Attic Abasement and I have been locked in a holding pattern for a while now. Since arriving at UR three years ago, I have heard about and then promptly missed no fewer than four shows from the local indie legends, for a variety of reasons ranging from the peculiarities of travel in the modern age to me being a dumb idiot who forgets things. So when I saw a poster for Attic Abasement’s 9/3 Swan Dive show, I knew I wouldn’t mess it up this time.
Opener Pomelo, another local favorite, were tight, tight, tight.
They filled the upstairs area of Swan Dive (a loft known as “Big Pink”) with mathy post-hardcore that was heavy on dynamic and time signature shifts. The penultimate song, an as-of-yet-untitled number that was introduced as being “a new boy,” was especially frenetic. It was full of stops and starts and a grinding guitar line. Had we been in a basement instead of the upstairs of a comparatively swanky bar, I don’t doubt a pit would have opened.
The members of Pomelo all seemed like nice boys: bass player Erik (also of False Pockets) greeted me and my friends before the show and cheerfully invited us to “punch [Pomelo] in the face when [they] got up there.”
Best of all, their guitarist had the grill of his amp covered with ‘70s faux wood paneling. How cool is that?
Attic Abasement lined up with one guitar, one bass, one drum kit, and one organ and keyboard station to deliver a high fidelity (read: faithful) rendition of their lo-fidelity back catalog, which I appreciated greatly. How often do you go to see a beloved artist and end up assaulted by bar band arrangements of songs that were better fleshed out on record?
The setlist avoided easy applause, eschewing fan favorites like “Australia” and “A Werewolf” for deep cuts from 2016’s “Dream News.” Besides the wonderfully titled “Sorry About Your Dick,” only two bonus tracks from the landmark 2010 LP “Dancing Is Depressing” were played: “Marijuana” and “Get What You Wanted,” and the latter only as an encore.

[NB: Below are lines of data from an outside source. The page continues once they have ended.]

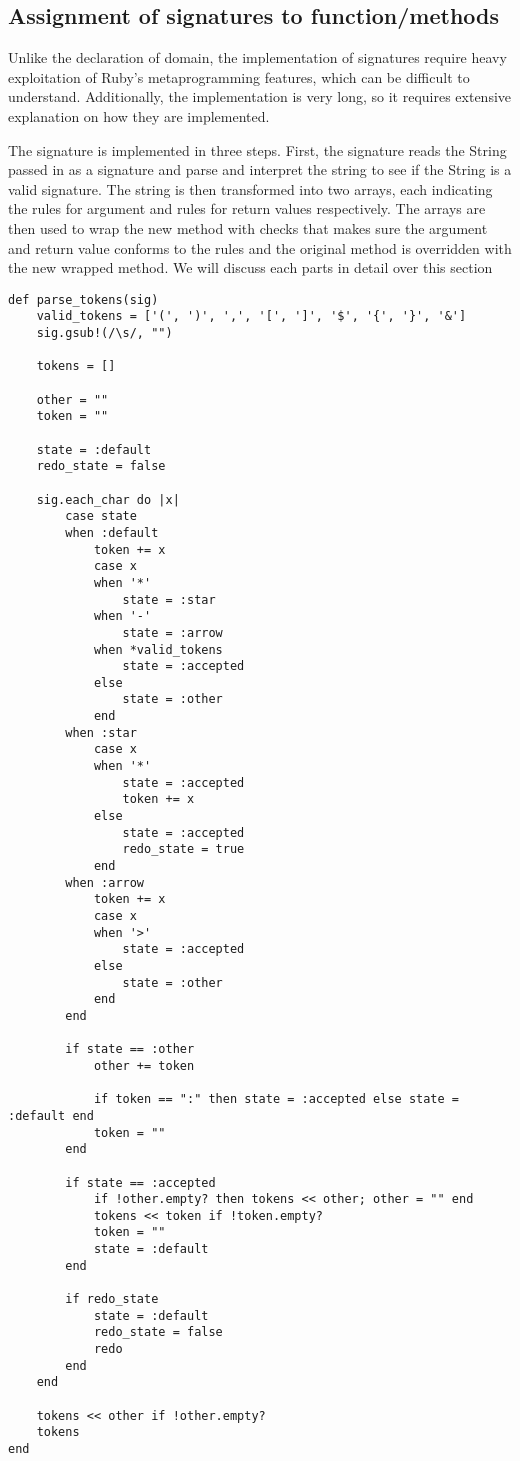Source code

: \subsection{Assignment of signatures to function/methods}

Unlike the declaration of domain, the implementation of signatures require heavy exploitation of Ruby's metaprogramming features, which can be difficult to understand.  Additionally, the implementation is very long, so it requires extensive explanation on how they are implemented.

The signature is implemented in three steps.  First, the signature reads the String passed in as a signature and parse and interpret the string to see if the String is a valid signature.  The string is then transformed into two arrays, each indicating the rules for argument and rules for return values respectively.  The arrays are then used to wrap the new method with checks that makes sure the argument and return value conforms to the rules and the original method is overridden with the new wrapped method.  We will discuss each parts in detail over this section

\begin{lstlisting}[caption={Parser method}]
def parse_tokens(sig)
    valid_tokens = ['(', ')', ',', '[', ']', '$', '{', '}', '&']
    sig.gsub!(/\s/, "")

    tokens = []

    other = ""
    token = ""

    state = :default
    redo_state = false

    sig.each_char do |x|
        case state
        when :default
            token += x
            case x
            when '*'
                state = :star
            when '-'
                state = :arrow
            when *valid_tokens
                state = :accepted
            else
                state = :other
            end
        when :star
            case x
            when '*'
                state = :accepted
                token += x
            else
                state = :accepted
                redo_state = true
            end
        when :arrow
            token += x
            case x
            when '>'
                state = :accepted                   
            else
                state = :other
            end
        end

        if state == :other
            other += token
                
            if token == ":" then state = :accepted else state = :default end
            token = ""
        end
            
        if state == :accepted
            if !other.empty? then tokens << other; other = "" end
            tokens << token if !token.empty?
            token = ""
            state = :default
        end

        if redo_state
            state = :default
            redo_state = false
            redo
        end
    end

    tokens << other if !other.empty?
    tokens
end
\end{lstlisting}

Perhaps due to this choosy song selection, the audience was quite subdued, though at times this seemed to be more of a case of hushed reverence. Have you ever seen city people see a deer? It was sort of like that.
Nowhere was this more apparent than the middle of the set, when the band launched into a Silver Jews cover. Everyone present knew the song, a B-side entitled “Self-Ignition,” played in memory of very recently deceased frontman/mastermind and Gen-X poet laureate David Berman.
I’d never really listened for similarities between Attic Abasement and Berman, but it all clicked together for me then. Both bands can wax bruised poetic and are, at all times, more than a little ramshackle. And both bands, whether through turns of phrase or idiosyncratic production, can in a flash summon up the sound of lying bruised next to a patch of black ice on Genesee Street, having just, despite swearing you had your balance, slipped.
As my car home flew back toward campus, David Berman’s original version of “Self-Ignition” on the aux, I found myself turning that image over in my head, enamored with the specificity of it, and thinking, “What a night for local music.”